Task data section start

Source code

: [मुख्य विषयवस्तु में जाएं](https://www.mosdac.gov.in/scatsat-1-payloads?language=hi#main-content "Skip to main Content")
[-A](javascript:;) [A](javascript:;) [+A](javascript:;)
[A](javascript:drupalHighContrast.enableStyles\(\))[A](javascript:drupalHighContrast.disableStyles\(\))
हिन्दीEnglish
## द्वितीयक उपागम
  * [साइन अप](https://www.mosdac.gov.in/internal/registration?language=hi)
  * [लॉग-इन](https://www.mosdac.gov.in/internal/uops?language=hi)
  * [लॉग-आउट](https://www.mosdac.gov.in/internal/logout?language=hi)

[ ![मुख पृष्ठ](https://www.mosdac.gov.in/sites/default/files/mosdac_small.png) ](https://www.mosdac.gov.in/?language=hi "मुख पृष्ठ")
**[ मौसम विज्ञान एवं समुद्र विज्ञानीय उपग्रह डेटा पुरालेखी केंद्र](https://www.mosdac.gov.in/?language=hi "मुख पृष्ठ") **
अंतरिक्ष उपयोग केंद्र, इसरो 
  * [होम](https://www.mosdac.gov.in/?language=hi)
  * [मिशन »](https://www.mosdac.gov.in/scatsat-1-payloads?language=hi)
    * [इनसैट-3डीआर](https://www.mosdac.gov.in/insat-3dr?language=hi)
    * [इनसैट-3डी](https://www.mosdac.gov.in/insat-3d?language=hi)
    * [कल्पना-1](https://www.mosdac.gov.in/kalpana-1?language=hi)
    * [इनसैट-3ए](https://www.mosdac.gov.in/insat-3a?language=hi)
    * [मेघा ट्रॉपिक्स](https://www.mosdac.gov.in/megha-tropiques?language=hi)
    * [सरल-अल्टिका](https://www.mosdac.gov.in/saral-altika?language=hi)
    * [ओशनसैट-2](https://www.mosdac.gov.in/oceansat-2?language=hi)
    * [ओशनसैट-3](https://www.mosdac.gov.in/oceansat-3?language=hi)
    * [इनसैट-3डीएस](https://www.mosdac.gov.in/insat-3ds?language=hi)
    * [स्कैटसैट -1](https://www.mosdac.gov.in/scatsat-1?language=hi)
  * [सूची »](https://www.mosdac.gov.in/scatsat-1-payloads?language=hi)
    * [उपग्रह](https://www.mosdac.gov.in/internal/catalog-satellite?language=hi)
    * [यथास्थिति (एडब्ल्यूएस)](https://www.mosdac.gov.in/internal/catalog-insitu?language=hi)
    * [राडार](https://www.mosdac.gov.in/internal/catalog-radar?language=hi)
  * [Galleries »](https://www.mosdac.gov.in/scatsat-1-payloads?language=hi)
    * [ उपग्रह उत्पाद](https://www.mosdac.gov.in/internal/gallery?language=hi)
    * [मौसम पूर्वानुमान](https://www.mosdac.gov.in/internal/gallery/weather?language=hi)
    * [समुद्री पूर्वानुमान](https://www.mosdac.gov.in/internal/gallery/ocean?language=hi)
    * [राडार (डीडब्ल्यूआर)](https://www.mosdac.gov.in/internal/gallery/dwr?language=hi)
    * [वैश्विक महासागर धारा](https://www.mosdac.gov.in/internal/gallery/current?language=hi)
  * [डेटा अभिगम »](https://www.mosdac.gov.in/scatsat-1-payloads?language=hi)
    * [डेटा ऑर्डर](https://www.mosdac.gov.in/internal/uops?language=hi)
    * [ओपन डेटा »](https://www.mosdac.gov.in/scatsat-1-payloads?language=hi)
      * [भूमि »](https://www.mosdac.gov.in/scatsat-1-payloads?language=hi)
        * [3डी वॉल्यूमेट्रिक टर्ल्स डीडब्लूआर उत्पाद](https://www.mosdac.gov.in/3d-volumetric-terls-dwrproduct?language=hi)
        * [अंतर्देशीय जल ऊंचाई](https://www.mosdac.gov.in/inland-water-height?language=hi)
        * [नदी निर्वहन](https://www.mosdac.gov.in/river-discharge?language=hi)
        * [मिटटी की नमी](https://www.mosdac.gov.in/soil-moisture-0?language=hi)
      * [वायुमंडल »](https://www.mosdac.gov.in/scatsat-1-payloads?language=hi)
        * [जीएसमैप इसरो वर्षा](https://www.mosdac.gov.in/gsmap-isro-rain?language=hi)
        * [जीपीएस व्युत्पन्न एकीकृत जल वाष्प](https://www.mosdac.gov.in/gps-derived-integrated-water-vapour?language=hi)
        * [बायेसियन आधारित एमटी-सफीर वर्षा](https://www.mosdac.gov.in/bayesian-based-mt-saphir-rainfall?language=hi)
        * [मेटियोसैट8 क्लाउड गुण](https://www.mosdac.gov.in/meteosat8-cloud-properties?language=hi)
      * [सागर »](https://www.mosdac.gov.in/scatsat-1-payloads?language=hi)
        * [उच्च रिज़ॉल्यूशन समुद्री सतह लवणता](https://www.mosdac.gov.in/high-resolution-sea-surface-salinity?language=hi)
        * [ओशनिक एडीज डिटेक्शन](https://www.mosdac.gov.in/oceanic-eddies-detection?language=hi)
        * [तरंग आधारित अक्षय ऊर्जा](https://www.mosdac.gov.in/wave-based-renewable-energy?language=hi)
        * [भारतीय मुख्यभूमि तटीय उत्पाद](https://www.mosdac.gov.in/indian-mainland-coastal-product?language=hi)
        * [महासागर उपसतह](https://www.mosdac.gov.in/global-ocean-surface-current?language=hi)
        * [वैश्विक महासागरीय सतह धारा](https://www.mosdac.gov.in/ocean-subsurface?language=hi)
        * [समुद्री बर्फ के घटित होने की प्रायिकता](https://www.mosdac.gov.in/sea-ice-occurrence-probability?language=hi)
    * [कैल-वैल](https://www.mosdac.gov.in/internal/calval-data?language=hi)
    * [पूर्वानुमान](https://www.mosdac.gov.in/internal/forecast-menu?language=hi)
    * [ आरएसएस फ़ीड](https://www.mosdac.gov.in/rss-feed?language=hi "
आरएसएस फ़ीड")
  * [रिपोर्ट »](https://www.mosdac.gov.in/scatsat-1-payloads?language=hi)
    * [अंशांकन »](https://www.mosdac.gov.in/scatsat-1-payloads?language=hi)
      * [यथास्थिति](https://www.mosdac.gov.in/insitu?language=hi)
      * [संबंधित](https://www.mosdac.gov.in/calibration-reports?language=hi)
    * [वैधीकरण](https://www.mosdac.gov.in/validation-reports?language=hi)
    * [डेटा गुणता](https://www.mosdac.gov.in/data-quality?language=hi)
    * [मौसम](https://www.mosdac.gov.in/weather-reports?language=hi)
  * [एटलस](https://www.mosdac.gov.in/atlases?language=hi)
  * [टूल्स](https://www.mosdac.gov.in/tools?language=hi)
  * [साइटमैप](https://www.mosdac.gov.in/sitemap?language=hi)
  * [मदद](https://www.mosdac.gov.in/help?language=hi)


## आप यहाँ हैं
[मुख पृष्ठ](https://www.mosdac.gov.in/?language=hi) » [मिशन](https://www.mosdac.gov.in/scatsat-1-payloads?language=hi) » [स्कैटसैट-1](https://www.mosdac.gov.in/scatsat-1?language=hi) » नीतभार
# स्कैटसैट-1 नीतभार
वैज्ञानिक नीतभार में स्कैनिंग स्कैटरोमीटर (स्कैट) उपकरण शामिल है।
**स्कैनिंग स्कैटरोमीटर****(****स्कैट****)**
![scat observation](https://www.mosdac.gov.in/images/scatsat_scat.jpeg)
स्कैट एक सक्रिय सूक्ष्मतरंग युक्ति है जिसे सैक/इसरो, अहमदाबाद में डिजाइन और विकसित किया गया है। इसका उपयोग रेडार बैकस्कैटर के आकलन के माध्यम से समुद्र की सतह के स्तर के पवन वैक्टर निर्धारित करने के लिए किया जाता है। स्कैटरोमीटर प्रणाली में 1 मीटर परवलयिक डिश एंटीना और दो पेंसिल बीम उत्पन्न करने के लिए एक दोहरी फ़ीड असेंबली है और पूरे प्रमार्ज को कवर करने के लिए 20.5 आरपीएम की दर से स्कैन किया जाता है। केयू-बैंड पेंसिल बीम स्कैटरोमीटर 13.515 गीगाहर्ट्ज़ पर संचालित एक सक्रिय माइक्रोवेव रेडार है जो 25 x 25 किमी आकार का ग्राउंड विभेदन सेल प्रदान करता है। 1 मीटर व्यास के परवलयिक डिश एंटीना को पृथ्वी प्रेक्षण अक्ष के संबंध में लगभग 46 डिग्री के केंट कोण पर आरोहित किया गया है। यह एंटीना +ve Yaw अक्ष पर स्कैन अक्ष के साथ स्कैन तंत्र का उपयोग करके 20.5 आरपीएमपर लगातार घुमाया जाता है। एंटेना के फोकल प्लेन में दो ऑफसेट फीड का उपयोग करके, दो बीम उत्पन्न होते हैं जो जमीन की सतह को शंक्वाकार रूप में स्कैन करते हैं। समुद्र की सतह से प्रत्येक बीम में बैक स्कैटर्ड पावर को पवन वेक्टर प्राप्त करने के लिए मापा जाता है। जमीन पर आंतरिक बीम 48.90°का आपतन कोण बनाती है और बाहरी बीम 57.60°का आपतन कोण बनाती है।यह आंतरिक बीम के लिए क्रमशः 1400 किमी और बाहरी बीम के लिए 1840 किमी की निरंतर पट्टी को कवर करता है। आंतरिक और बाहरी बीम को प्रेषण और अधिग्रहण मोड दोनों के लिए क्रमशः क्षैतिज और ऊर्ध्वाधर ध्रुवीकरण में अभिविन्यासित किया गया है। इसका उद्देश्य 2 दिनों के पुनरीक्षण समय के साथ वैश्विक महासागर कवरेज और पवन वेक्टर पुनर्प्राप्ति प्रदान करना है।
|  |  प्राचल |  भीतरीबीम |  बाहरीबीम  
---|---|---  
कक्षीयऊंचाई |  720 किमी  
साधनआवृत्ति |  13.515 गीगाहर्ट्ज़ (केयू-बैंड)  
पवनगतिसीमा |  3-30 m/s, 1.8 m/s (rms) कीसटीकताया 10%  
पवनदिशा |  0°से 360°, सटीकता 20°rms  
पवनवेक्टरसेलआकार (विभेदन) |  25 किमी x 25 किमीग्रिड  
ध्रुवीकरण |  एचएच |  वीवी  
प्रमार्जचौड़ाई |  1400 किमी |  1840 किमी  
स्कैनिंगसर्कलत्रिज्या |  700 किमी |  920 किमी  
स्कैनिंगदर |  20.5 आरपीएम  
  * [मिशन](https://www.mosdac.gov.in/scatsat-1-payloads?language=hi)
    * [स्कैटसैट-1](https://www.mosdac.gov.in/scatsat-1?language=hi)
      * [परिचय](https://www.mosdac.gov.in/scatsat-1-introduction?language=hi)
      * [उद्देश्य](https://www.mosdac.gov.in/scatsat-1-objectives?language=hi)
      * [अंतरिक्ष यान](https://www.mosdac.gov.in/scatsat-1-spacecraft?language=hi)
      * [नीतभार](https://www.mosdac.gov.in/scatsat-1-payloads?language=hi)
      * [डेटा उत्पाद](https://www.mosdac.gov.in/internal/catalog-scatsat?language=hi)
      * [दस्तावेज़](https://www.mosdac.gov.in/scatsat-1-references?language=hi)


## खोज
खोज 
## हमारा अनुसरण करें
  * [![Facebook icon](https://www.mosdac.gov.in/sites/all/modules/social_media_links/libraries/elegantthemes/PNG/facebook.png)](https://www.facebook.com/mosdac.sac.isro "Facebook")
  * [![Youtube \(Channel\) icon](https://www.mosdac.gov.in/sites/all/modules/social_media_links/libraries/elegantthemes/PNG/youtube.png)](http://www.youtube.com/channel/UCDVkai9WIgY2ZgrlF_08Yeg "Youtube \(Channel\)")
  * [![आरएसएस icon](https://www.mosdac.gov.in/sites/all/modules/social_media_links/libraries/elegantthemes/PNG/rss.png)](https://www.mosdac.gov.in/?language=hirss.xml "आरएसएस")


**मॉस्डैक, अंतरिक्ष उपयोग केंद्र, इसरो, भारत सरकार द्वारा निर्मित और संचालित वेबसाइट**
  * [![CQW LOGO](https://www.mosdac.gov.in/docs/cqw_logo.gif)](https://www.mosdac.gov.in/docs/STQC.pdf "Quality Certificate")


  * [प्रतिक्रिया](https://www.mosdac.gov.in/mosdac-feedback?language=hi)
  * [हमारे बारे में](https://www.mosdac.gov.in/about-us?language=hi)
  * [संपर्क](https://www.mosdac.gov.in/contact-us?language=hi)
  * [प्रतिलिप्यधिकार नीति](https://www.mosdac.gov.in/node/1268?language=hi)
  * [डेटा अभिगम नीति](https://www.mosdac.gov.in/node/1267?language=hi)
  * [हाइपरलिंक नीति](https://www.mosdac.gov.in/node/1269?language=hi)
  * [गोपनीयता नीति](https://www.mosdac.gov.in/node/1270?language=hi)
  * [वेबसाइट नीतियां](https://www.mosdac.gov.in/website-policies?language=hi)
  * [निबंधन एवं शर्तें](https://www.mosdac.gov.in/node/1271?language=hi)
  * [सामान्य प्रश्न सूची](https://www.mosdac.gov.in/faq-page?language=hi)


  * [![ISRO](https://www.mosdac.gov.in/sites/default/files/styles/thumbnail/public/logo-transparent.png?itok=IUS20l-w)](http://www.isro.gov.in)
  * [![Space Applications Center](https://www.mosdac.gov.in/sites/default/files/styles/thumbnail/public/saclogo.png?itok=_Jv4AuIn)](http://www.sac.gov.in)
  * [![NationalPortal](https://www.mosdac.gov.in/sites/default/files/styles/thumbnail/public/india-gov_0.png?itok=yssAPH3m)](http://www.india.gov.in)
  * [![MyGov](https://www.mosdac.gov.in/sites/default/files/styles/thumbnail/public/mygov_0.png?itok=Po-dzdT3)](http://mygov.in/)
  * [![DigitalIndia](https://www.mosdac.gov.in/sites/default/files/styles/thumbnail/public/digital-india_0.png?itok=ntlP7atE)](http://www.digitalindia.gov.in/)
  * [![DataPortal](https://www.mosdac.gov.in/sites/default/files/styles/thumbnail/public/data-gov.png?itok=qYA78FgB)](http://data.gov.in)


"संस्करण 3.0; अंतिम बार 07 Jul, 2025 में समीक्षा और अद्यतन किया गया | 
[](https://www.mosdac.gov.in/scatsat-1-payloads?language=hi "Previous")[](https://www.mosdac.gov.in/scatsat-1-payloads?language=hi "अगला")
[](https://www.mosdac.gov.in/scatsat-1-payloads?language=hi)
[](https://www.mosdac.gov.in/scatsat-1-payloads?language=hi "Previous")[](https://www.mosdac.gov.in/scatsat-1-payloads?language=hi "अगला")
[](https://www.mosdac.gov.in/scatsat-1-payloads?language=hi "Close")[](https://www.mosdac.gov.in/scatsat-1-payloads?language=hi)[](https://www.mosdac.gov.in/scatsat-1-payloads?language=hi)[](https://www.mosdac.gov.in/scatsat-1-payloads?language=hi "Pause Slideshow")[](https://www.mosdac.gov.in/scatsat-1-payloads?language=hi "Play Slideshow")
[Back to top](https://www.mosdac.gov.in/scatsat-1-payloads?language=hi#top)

Task data section end

**Task details**
In the listing above, find each line where "isro" occurs and copy it.

**Answer to this problem**
        * [जीएसमैप इसरो वर्षा](https://www.mosdac.gov.in/gsmap-isro-rain?language=hi)
  * [![Facebook icon](https://www.mosdac.gov.in/sites/all/modules/social_media_links/libraries/elegantthemes/PNG/facebook.png)](https://www.facebook.com/mosdac.sac.isro "Facebook")
  * [![ISRO](https://www.mosdac.gov.in/sites/default/files/styles/thumbnail/public/logo-transparent.png?itok=IUS20l-w)](http://www.isro.gov.in)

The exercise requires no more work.